‘Robot scientist’ could speed up search for new drugs
An artificially-intelligent ‘robot scientist’ called Eve could pave the way in the bid to make drug discovery faster and cheaper, according to the researchers who developed her.
Eve, who is based at the University of Manchester, can test thousands of compounds every day and uses machine learning to continually fine-tune her approach. She recently discovered that a compound known to have anti-cancer properties could potentially be used to combat malaria.
There has been a significant increase in the use of automated machinery in science over the past few years and robot scientists represent the latest development in workplace artificial intelligence.
They are able to develop and test hypotheses to explain any observations that they make, perform experiments and then interpret the results to amend their hypotheses accordingly. This cycle is then repeated. The experiments are designed and performed automatically by computer, without the need for human input, meaning that robot scientists are ideal for recording scientific knowledge.
Eve is the younger sister of Adam, a robot scientist prototype who was developed at the University of Cambridge in 2009 with the help of researchers from the University of Aberystwyth. He became the first machine to independently discover new scientific knowledge when he autonomously investigated the genomics of the baker’s yeast, Saccharomyces cerevisiae.

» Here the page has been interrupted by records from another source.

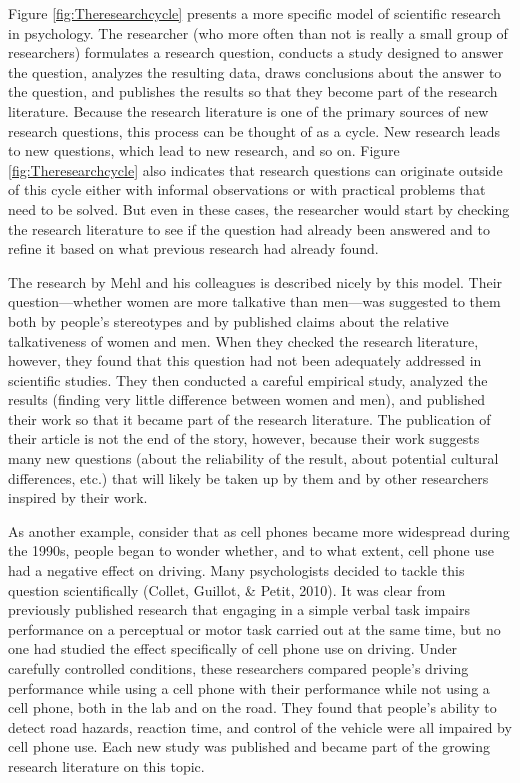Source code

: Figure \ref{fig:Theresearchcycle} presents a more specific model of scientific research in psychology. The researcher (who more often than not is really a small group of researchers) formulates a research question, conducts a study designed to answer the question, analyzes the resulting data, draws conclusions about the answer to the question, and publishes the results so that they become part of the research literature. Because the research literature is one of the primary sources of new research questions, this process can be thought of as a cycle. New research leads to new questions, which lead to new research, and so on. Figure \ref{fig:Theresearchcycle} also indicates that research questions can originate outside of this cycle either with informal observations or with practical problems that need to be solved. But even in these cases, the researcher would start by checking the research literature to see if the question had already been answered and to refine it based on what previous research had already found.

The research by Mehl and his colleagues is described nicely by this model. Their question---whether women are more talkative than men---was suggested to them both by people's stereotypes and by published claims about the relative talkativeness of women and men. When they checked the research literature, however, they found that this question had not been adequately addressed in scientific studies. They then conducted a careful empirical study, analyzed the results (finding very little difference between women and men), and published their work so that it became part of the research literature. The publication of their article is not the end of the story, however, because their work suggests many new questions (about the reliability of the result, about potential cultural differences, etc.) that will likely be taken up by them and by other researchers inspired by their work.

As another example, consider that as cell phones became more widespread during the 1990s, people began to wonder whether, and to what extent, cell phone use had a negative effect on driving. Many psychologists decided to tackle this question scientifically (Collet, Guillot, \& Petit, 2010). It was clear from previously published research that engaging in a simple verbal task impairs performance on a perceptual or motor task carried out at the same time, but no one had studied the effect specifically of cell phone use on driving. Under carefully controlled conditions, these researchers compared people's driving performance while using a cell phone with their performance while not using a cell phone, both in the lab and on the road. They found that people's ability to detect road hazards, reaction time, and control of the vehicle were all impaired by cell phone use. Each new study was published and became part of the growing research literature on this topic.

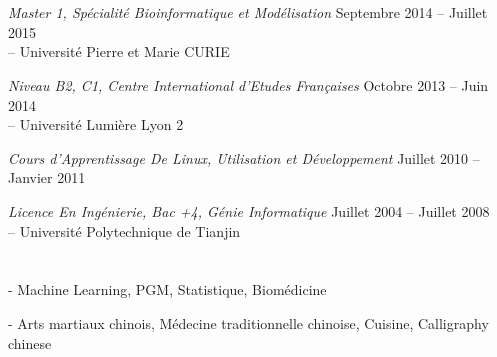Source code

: \documentclass[10pt]{res} %
\begin{document}
\begin{resume}
 
\vspace{0.1in} %


\section{} 

\vspace{8pt} %

{\sl Master 1, Spécialité Bioinformatique et Modélisation} \hfill Septembre 2014 -- Juillet 2015 \\
-- Université Pierre et Marie CURIE 

\vspace{4pt}

{\sl Niveau B2, C1, Centre International d’Etudes Françaises} \hfill Octobre 2013 -- Juin 2014 \\
-- Université Lumière Lyon 2 

\vspace{4pt}

{\sl Cours d’Apprentissage De Linux, Utilisation et Développement} \hfill Juillet 2010 -- Janvier 2011 \\

\vspace{4pt}

{\sl Licence En Ingénierie, Bac +4, Génie Informatique} \hfill Juillet 2004 -- Juillet 2008 \\
-- Université Polytechnique de Tianjin

\vspace{4pt}


\vspace{0.1in} %


\section{}

\vspace{8pt} %

- Machine Learning, PGM, Statistique, Biomédicine

- Arts martiaux chinois, Médecine traditionnelle chinoise, Cuisine, Calligraphy chinese

\end{resume} 
\end{document}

The same team developed Eve and based on her recent endeavours, she promises to be even better. She has been focusing on identifying drug candidates for malaria, as well as other tropical diseases such as African sleeping sickness and Chagas’ disease.
Professor Ross King of the Manchester Institute of Biotechnology said, “Neglected tropical diseases are a scourge of humanity, infecting hundreds of millions of people, and killing millions of people every year.

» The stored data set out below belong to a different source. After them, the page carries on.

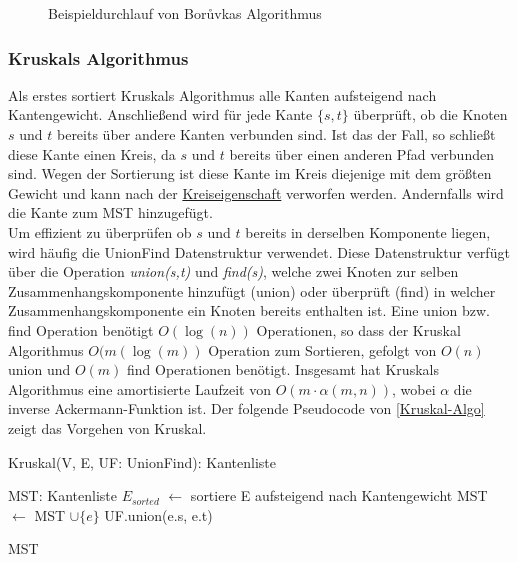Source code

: \begin{figure}[H]
    \centering
    
    \caption{Beispieldurchlauf von Bor{\r u}vkas Algorithmus}
    \label{Boruvka-Img}
\end{figure}


\subsubsection{Kruskals Algorithmus}
Als erstes sortiert Kruskals Algorithmus
alle Kanten aufsteigend nach Kantengewicht. Anschließend wird für jede Kante $\{s,t\}$ überprüft, ob die Knoten $s$ und $t$ bereits über andere Kanten verbunden sind. Ist das der Fall, so schließt diese Kante einen Kreis, da $s$ und $t$ bereits über einen anderen Pfad verbunden sind. Wegen der Sortierung ist diese Kante im Kreis diejenige mit dem größten Gewicht und kann nach der \hyperref[Kreiseigenschaft]{Kreiseigenschaft} verworfen werden.
Andernfalls wird die Kante zum MST hinzugefügt.\\
Um effizient zu überprüfen ob $s$ und $t$ bereits in derselben Komponente liegen, wird häufig die UnionFind Datenstruktur verwendet. Diese Datenstruktur verfügt über die Operation \emph{union(s,t)} und \emph{find(s)}, welche zwei Knoten zur selben Zusammenhangskomponente hinzufügt (union) oder überprüft (find) in welcher Zusammenhangskomponente ein Knoten bereits enthalten ist. Eine union bzw. find Operation benötigt $O(\log(n))$ Operationen, so dass der Kruskal Algorithmus $O(m(\log(m))$ Operation zum Sortieren, gefolgt von $O(n)$ union und $O(m)$ find Operationen benötigt.
Insgesamt hat Kruskals Algorithmus eine amortisierte Laufzeit von $O(m \cdot \alpha(m,n))$, wobei $\alpha$ die inverse Ackermann-Funktion ist.
Der folgende Pseudocode von \cref{Kruskal-Algo} zeigt das Vorgehen von Kruskal.

\begin{algorithm} 
\caption{Kruskal(V, E, UF: UnionFind): Kantenliste}
\begin{algorithmic}[1]
\label{Kruskal-Algo}

\STATE MST: Kantenliste
\STATE $E_{sorted}$ $\gets$ sortiere E aufsteigend nach Kantengewicht
        \STATE MST $\gets$ MST $\cup \{e\}$ 
        \STATE UF.union(e.s, e.t)
    \ENDIF
\ENDFOR

\RETURN MST

\end{algorithmic}
\end{algorithm}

“We know what causes these diseases and that we can, in theory, attack the parasites that cause them using small molecule drugs. But the cost and speed of drug discovery and the economic return make them unattractive to the pharmaceutical industry.”
That’s what makes Eve so useful. She is much more efficient when it comes to multitasking, saving valuable time and money. Professor Steve Oliver of the University of Cambridge explained, “In the case of drug screening, she can search her library and select compounds that have a high probability of being active against the chosen drug target and she will prioritise screening them.”
Eve works by screening a large set of compounds against assays (tests), which are designed to be automatically engineered. This means that more types of assay can be applied and improves the efficiency of process. The probability of making an important discovery is subsequently increased.
Eve is capable of screening more than 10,000 compounds a day. Despite the simplicity of this process, it is still relatively slow and wasteful. The system is also unintelligent, since it makes no use of what is learnt during the procedure.
To improve this, a random subset of the library is selected and tested against the first assay. By taking note of which compounds pass, Eve uses statistics and machine learning to predict new structures that might perform even better against the assays. It is hoped that future robot scientists could even synthesise these compounds.
The researchers tested this approach by developing assays targeting key molecules from the parasites responsible for various tropical diseases. These assays were tested against roughly 1,500 clinically approved compounds.
Eve discovered that an anti-cancer drug also inhibits DHFR, a key molecule in the malaria parasite. Given the fact that many strains of parasite are developing immunity to existing drugs, this discovery could prove to be extremely important.
“Despite extensive efforts, no one has been able to find a new antimalarial that targets DHFR and is able to pass clinical trials,” concluded Professor Oliver. “Eve’s discovery could be even more significant than just demonstrating a new approach to drug discovery.”